Officials discussed the feasibility of shifting development policy, including the possibility of moving business centers to higher elevations or encouraging growth there, but concluded the state should stick with current practices for several reasons.
Focusing development in already developed areas not only preserves open land, but also helps fight climate change by making communities easier to navigate on bicycle and on foot and by shortening commutes, policymakers say. Legislation in the past decade, influential environmental groups and the recently adopted state energy plan all make that point.
“Clearly there’s a conflict between trying to concentrate our growth in our traditional growth centers, which are all in the flood plain, except possibly Killington, on the one hand and trying to protect against future flooding events on the other,” said Karen Horn, a lobbyist with the Vermont League of Cities and Towns.
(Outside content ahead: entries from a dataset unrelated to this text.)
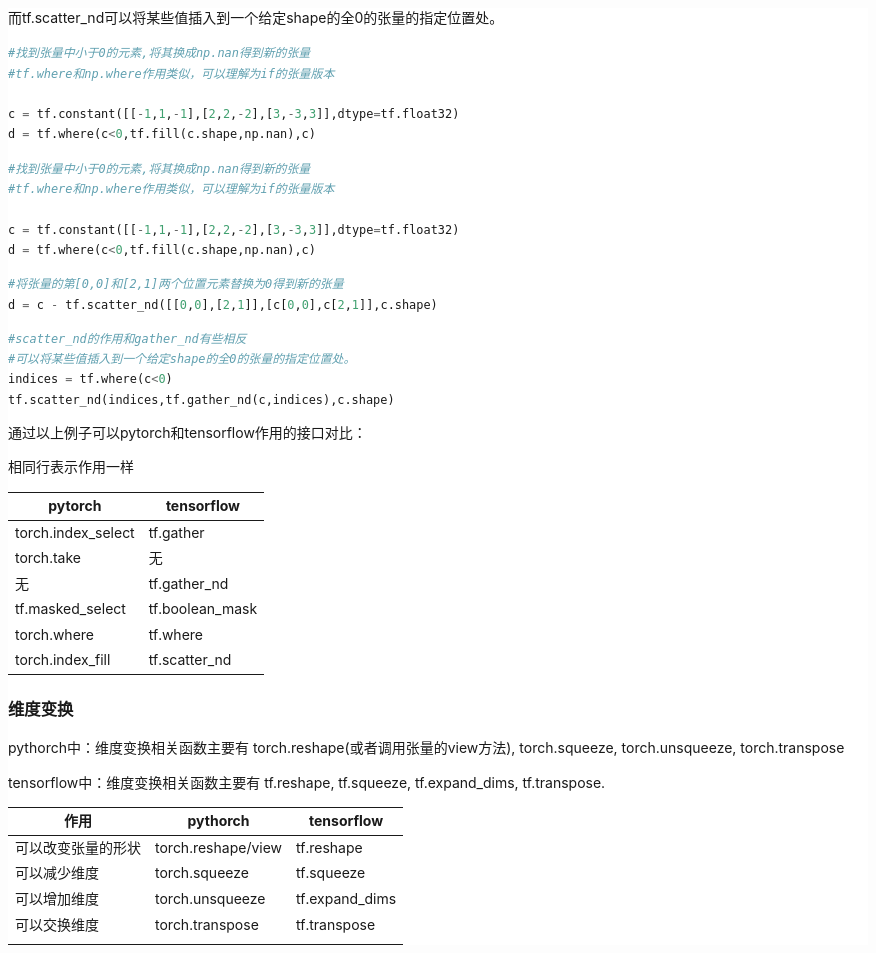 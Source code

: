 而tf.scatter_nd可以将某些值插入到一个给定shape的全0的张量的指定位置处。

```python
#找到张量中小于0的元素,将其换成np.nan得到新的张量
#tf.where和np.where作用类似，可以理解为if的张量版本

c = tf.constant([[-1,1,-1],[2,2,-2],[3,-3,3]],dtype=tf.float32)
d = tf.where(c<0,tf.fill(c.shape,np.nan),c) 
```

```python
#找到张量中小于0的元素,将其换成np.nan得到新的张量
#tf.where和np.where作用类似，可以理解为if的张量版本

c = tf.constant([[-1,1,-1],[2,2,-2],[3,-3,3]],dtype=tf.float32)
d = tf.where(c<0,tf.fill(c.shape,np.nan),c) 
```

```python
#将张量的第[0,0]和[2,1]两个位置元素替换为0得到新的张量
d = c - tf.scatter_nd([[0,0],[2,1]],[c[0,0],c[2,1]],c.shape)
```

```python
#scatter_nd的作用和gather_nd有些相反
#可以将某些值插入到一个给定shape的全0的张量的指定位置处。
indices = tf.where(c<0)
tf.scatter_nd(indices,tf.gather_nd(c,indices),c.shape)
```



通过以上例子可以pytorch和tensorflow作用的接口对比：

相同行表示作用一样

| pytorch            | tensorflow      |
| ------------------ | --------------- |
| torch.index_select | tf.gather       |
| torch.take         | 无              |
| 无                 | tf.gather_nd    |
| tf.masked_select   | tf.boolean_mask |
| torch.where        | tf.where        |
| torch.index_fill   | tf.scatter_nd   |



### 维度变换

pythorch中：维度变换相关函数主要有 torch.reshape(或者调用张量的view方法), torch.squeeze, torch.unsqueeze, torch.transpose

tensorflow中：维度变换相关函数主要有 tf.reshape, tf.squeeze, tf.expand_dims, tf.transpose.

| 作用               | pythorch           | tensorflow     |
| ------------------ | ------------------ | -------------- |
| 可以改变张量的形状 | torch.reshape/view | tf.reshape     |
| 可以减少维度       | torch.squeeze      | tf.squeeze     |
| 可以增加维度       | torch.unsqueeze    | tf.expand_dims |
| 可以交换维度       | torch.transpose    | tf.transpose   |
|                    |                    |                |
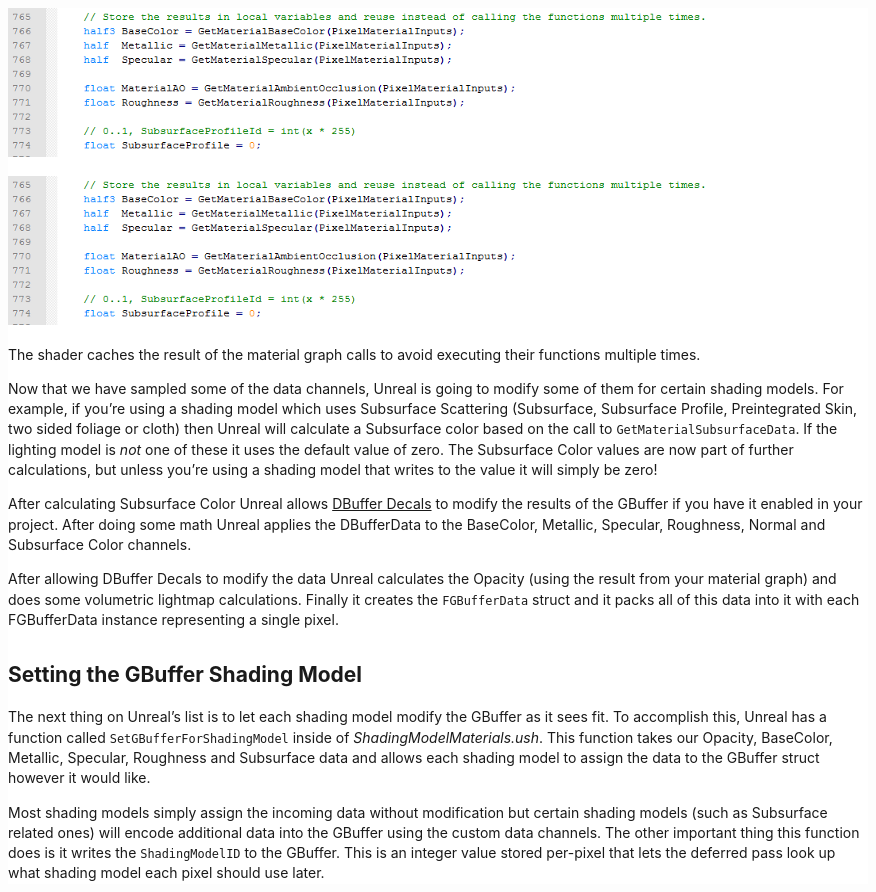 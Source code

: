 ![img](UnrealDefferRender_04.assets/1_xKPleB5EcDHBcIUhg_vJiA.png)

![img](UnrealDefferRender_04.assets/1_xKPleB5EcDHBcIUhg_vJiA.png)

The shader caches the result of the material graph calls to avoid executing their functions multiple times.

Now  that we have sampled some of the data channels, Unreal is going to  modify some of them for certain shading models. For example, if you’re  using a shading model which uses Subsurface Scattering (Subsurface,  Subsurface Profile, Preintegrated Skin, two sided foliage or cloth) then  Unreal will calculate a Subsurface color based on the call to `GetMaterialSubsurfaceData`. If the lighting model is *not*  one of these it uses the default value of zero. The Subsurface Color  values are now part of further calculations, but unless you’re using a  shading model that writes to the value it will simply be zero!

After calculating Subsurface Color Unreal allows [DBuffer Decals](https://docs.unrealengine.com/latest/INT/Resources/ContentExamples/Decals/1_2/)  to modify the results of the GBuffer if you have it enabled in your  project. After doing some math Unreal applies the DBufferData to the  BaseColor, Metallic, Specular, Roughness, Normal and Subsurface Color  channels.

After  allowing DBuffer Decals to modify the data Unreal calculates the  Opacity (using the result from your material graph) and does some  volumetric lightmap calculations. Finally it creates the `FGBufferData` struct and it packs all of this data into it with each FGBufferData instance representing a single pixel.

## Setting the GBuffer Shading Model

The  next thing on Unreal’s list is to let each shading model modify the  GBuffer as it sees fit. To accomplish this, Unreal has a function called  `SetGBufferForShadingModel` inside of *ShadingModelMaterials.ush*.  This function takes our Opacity, BaseColor, Metallic, Specular,  Roughness and Subsurface data and allows each shading model to assign  the data to the GBuffer struct however it would like.

Most  shading models simply assign the incoming data without modification but  certain shading models (such as Subsurface related ones) will encode  additional data into the GBuffer using the custom data channels. The  other important thing this function does is it writes the `ShadingModelID`  to the GBuffer. This is an integer value stored per-pixel that lets the  deferred pass look up what shading model each pixel should use later.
But responding to a draft of the energy plan last month, Horn alluded to Irene when she wrote, “While encouragement for development in thickly settled areas is desirable at the state and the local level, a number of issues still need to be considered, such as the newly reinforced reality that most of our downtowns and village centers are in areas prone to flooding.”
And Lawrence Miller, secretary of the Agency of Commerce and Community Development, said he and other senior state officials had had “serious conversations” in the months since Irene about whether development policy needs to be retooled.
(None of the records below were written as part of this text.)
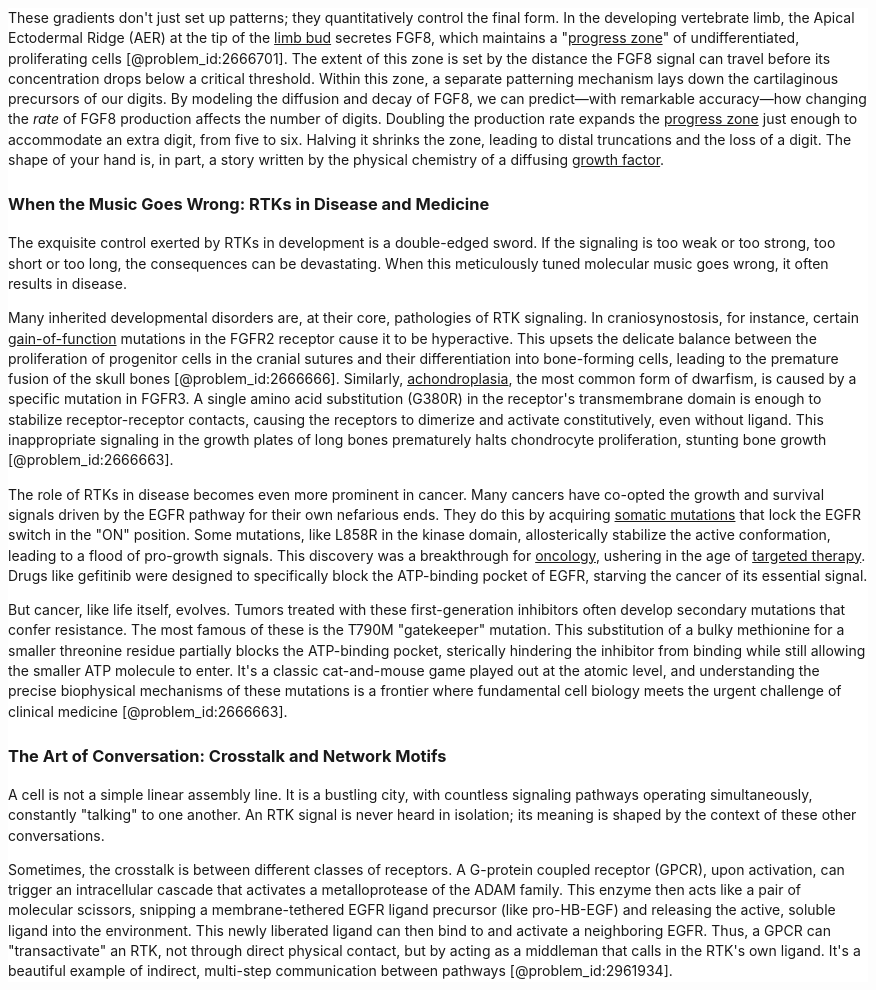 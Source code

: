 These gradients don't just set up patterns; they quantitatively control the final form. In the developing vertebrate limb, the Apical Ectodermal Ridge (AER) at the tip of the [limb bud](@article_id:267751) secretes FGF8, which maintains a "[progress zone](@article_id:181182)" of undifferentiated, proliferating cells [@problem_id:2666701]. The extent of this zone is set by the distance the FGF8 signal can travel before its concentration drops below a critical threshold. Within this zone, a separate patterning mechanism lays down the cartilaginous precursors of our digits. By modeling the diffusion and decay of FGF8, we can predict—with remarkable accuracy—how changing the *rate* of FGF8 production affects the number of digits. Doubling the production rate expands the [progress zone](@article_id:181182) just enough to accommodate an extra digit, from five to six. Halving it shrinks the zone, leading to distal truncations and the loss of a digit. The shape of your hand is, in part, a story written by the physical chemistry of a diffusing [growth factor](@article_id:634078).

### When the Music Goes Wrong: RTKs in Disease and Medicine

The exquisite control exerted by RTKs in development is a double-edged sword. If the signaling is too weak or too strong, too short or too long, the consequences can be devastating. When this meticulously tuned molecular music goes wrong, it often results in disease.

Many inherited developmental disorders are, at their core, pathologies of RTK signaling. In craniosynostosis, for instance, certain [gain-of-function](@article_id:272428) mutations in the FGFR2 receptor cause it to be hyperactive. This upsets the delicate balance between the proliferation of progenitor cells in the cranial sutures and their differentiation into bone-forming cells, leading to the premature fusion of the skull bones [@problem_id:2666666]. Similarly, [achondroplasia](@article_id:272487), the most common form of dwarfism, is caused by a specific mutation in FGFR3. A single amino acid substitution (G380R) in the receptor's transmembrane domain is enough to stabilize receptor-receptor contacts, causing the receptors to dimerize and activate constitutively, even without ligand. This inappropriate signaling in the growth plates of long bones prematurely halts chondrocyte proliferation, stunting bone growth [@problem_id:2666663].

The role of RTKs in disease becomes even more prominent in cancer. Many cancers have co-opted the growth and survival signals driven by the EGFR pathway for their own nefarious ends. They do this by acquiring [somatic mutations](@article_id:275563) that lock the EGFR switch in the "ON" position. Some mutations, like L858R in the kinase domain, allosterically stabilize the active conformation, leading to a flood of pro-growth signals. This discovery was a breakthrough for [oncology](@article_id:272070), ushering in the age of [targeted therapy](@article_id:260577). Drugs like gefitinib were designed to specifically block the ATP-binding pocket of EGFR, starving the cancer of its essential signal.

But cancer, like life itself, evolves. Tumors treated with these first-generation inhibitors often develop secondary mutations that confer resistance. The most famous of these is the T790M "gatekeeper" mutation. This substitution of a bulky methionine for a smaller threonine residue partially blocks the ATP-binding pocket, sterically hindering the inhibitor from binding while still allowing the smaller ATP molecule to enter. It's a classic cat-and-mouse game played out at the atomic level, and understanding the precise biophysical mechanisms of these mutations is a frontier where fundamental cell biology meets the urgent challenge of clinical medicine [@problem_id:2666663].

### The Art of Conversation: Crosstalk and Network Motifs

A cell is not a simple linear assembly line. It is a bustling city, with countless signaling pathways operating simultaneously, constantly "talking" to one another. An RTK signal is never heard in isolation; its meaning is shaped by the context of these other conversations.

Sometimes, the crosstalk is between different classes of receptors. A G-protein coupled receptor (GPCR), upon activation, can trigger an intracellular cascade that activates a metalloprotease of the ADAM family. This enzyme then acts like a pair of molecular scissors, snipping a membrane-tethered EGFR ligand precursor (like pro-HB-EGF) and releasing the active, soluble ligand into the environment. This newly liberated ligand can then bind to and activate a neighboring EGFR. Thus, a GPCR can "transactivate" an RTK, not through direct physical contact, but by acting as a middleman that calls in the RTK's own ligand. It's a beautiful example of indirect, multi-step communication between pathways [@problem_id:2961934].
But he and Deb Markowitz, secretary of the Agency of Natural Resources, both said in interviews that they and other senior officials had concluded that a change in policy wasn’t in the cards.
Vermont’s cities and towns, some of them more than 2 centuries old, have grown up on riverbanks because rivers — and roads built along their banks through mountain gaps — have been the state’s historic transportation corridors. It would be prohibitively expensive, for instance, to move downtown Montpelier to the hillside park that overlooks the city while turning its downtown into parkland.
“We have so much infrastructure and development in these places, relocating whole towns isn’t really a solution,” Miller said. “And if you put stuff on hillsides, you create other hydraulic problems.”
Markowitz said leaving current forests and fields as they are actually is key to minimizing floods. The roofs and parking lots that come with new development do not absorb water the way fields and forests do. The result is heavier runoff when rains do come.
She also said that concentrating development in downtowns makes it easier to protect those developed areas from flooding. Montpelier sits at the confluence of the Winooski and North Branch rivers, whose banks have been built up and fortified through much of the downtown.
“You look down into the river and there are big walls on either side,” she said. “The water will get pretty high, but we manage it so that it’s unlikely to crest over those walls. You can’t do that up and down the whole river” both because of what that would cost and because doing so “creates a channel where the water is forced to go faster, like a fire hose.”
Instead, open, undeveloped areas upstream and downstream from the city help to absorb the river’s energy during times of high water, Markowitz said.
Horn said these arguments made sense to her, but added that she hopes local officials have a strong say in development decisions. “It’s going to be different in every instance. Rochester may decide to do something very different from what Plymouth or Ludlow decide to do.”